CONTRA LAS TRABAS DEL CRECIMIENTO

Necesaria revaluación de la política peruana

Por Raúl Ferrero C. Jurista

La economía del país sigue creciendo a tasas del 7% y 8% anuales. Esto es excelente. Ese crecimiento bien administrado nos debería llevar a alcanzar el desarrollo, siempre que se tomen las medidas gubernamentales adecuadas.

Sin embargo, quienes tienen que tomar las decisiones manifiestan sentirse maniatados por la maraña de procedimientos burocráticos que deben seguir para que las cosas marchen.

Peor aún, tienen que asegurarse de cumplir una gran cantidad de regulaciones para evitar ser pasibles de la responsabilidad que los pueda llevar a verse obligados a responder por esos actos ante la administración de justicia.

Esto llega al punto que los altos funcionarios muchas veces prefieren no tomar decisiones para luego no tener que responder ante las denuncias que se les puedan formular por haber actuado.

Por ello es que vemos permanentemente que muchos funcionarios públicos prefieren no tomar acción alguna, lo que lleva a la virtual paralización que está afectando a muchas de las actividades y sectores del Estado.

Tanto es así que el Estado no se siente capaz ni siquiera para comprar patrulleros, ambulancias, pertrechos ni municiones, que al país le resultan indispensables. Los procedimientos son tan complicados y engorrosos que al final la solución fácil resulta ser simplemente anular las licitaciones para evitarse problemas posteriores. Entonces, nos preguntamos: ¿Dónde quedan las necesidades del país? ¿Permanentemente postergadas?

Resulta que hoy debemos agregar al inmenso problema de la insuficiente capacidad de gestión del sector público, el del tema de los funcionarios a quienes se les hace difícil asumir responsabilidades, lo que está afectando severamente el desempeño del Estado, que es el encargado de proveer los servicios fundamentales de educación, salud, justicia, seguridad social, seguridad ciudadana, etc.

A lo dicho, es preciso mostrar inquietud por la forma como se viene devaluando la actividad política que es la conductora del desempeño del Estado.

La aversión de mucha gente valiosa hacia la política llama a preocupación. Recientemente hemos visto cómo algunos directores de Forsur han renunciado de inmediato cuando se les dijo que tendrían la calidad de funcionarios públicos.

Cada vez es más pobre la opinión de la población sobre quienes desempeñan cargos públicos, fuera de resultar injusta en numerosos casos, esta constatación resulta muy peligrosa. Es preciso que se revalúe la actividad pública. Ello exige también que quienes la ejercen cuiden mejor su comportamiento y tomen las cosas con la seriedad que corresponde.

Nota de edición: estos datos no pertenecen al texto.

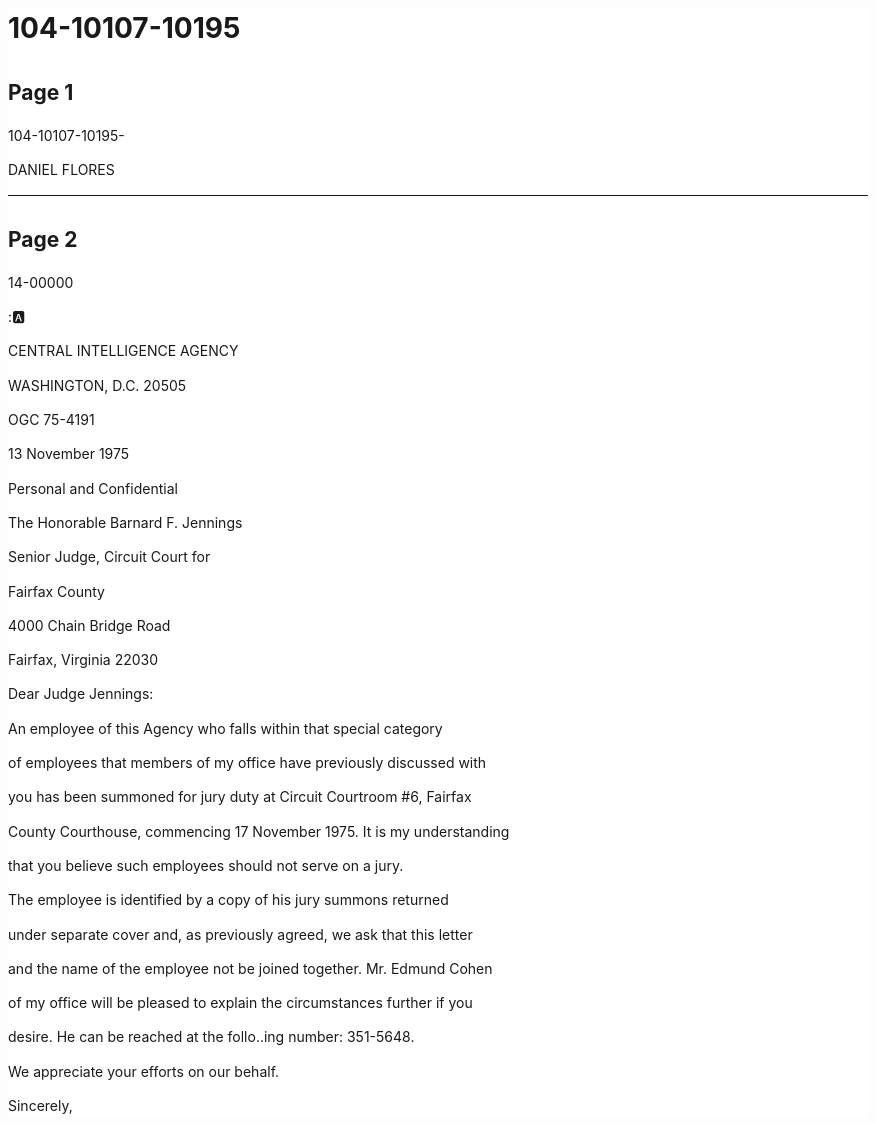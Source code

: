 # 104-10107-10195

## Page 1

104-10107-10195-

DANIEL FLORES

---

## Page 2

14-00000

::a:

CENTRAL INTELLIGENCE AGENCY

WASHINGTON, D.C. 20505

OGC 75-4191

13 November 1975

Personal and Confidential

The Honorable Barnard F. Jennings

Senior Judge, Circuit Court for

Fairfax County

4000 Chain Bridge Road

Fairfax, Virginia 22030

Dear Judge Jennings:

An employee of this Agency who falls within that special category

of employees that members of my office have previously discussed with

you has been summoned for jury duty at Circuit Courtroom #6, Fairfax

County Courthouse, commencing 17 November 1975. It is my understanding

that you believe such employees should not serve on a jury.

The employee is identified by a copy of his jury summons returned

under separate cover and, as previously agreed, we ask that this letter

and the name of the employee not be joined together. Mr. Edmund Cohen

of my office will be pleased to explain the circumstances further if you

desire. He can be reached at the follo..ing number: 351-5648.

We appreciate your efforts on our behalf.

Sincerely,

De otro lado, no está bien que se haya convertido en casi un deporte nacional el denostar a los políticos. Esto nos lleva igualmente a pedir que la opinión pública sea más crítica al escuchar o leer las denuncias que a diario se hacen contra los políticos.

Sería muy lamentable que el país desaproveche esta época de bonanza por la falta de un aparato estatal que cuando tuvo que actuar no lo hizo, ya sea porque no quiso o porque no pudo.

Limpiemos las trabas burocráticas, pidámosle el mayor compromiso a los altos funcionarios del Estado y trabajemos para que la actividad política recupere prestigio. A su vez, la opinión pública debe exigir más seriedad a las denuncias que se presentan a diario contra quienes ejercen la actividad política, para que así el escrutinio sobre ellos sea más ponderado y desapasionado.

No desaprovechemos estos tiempos de fuerte viento a favor en la economía, para que paralelamente se revalúe la política y a los políticos que tienen que conducirla, para que no nos lamentemos en el futuro sobre las desdichas que sí se pudieron evitar si se hubiera actuado a tiempo.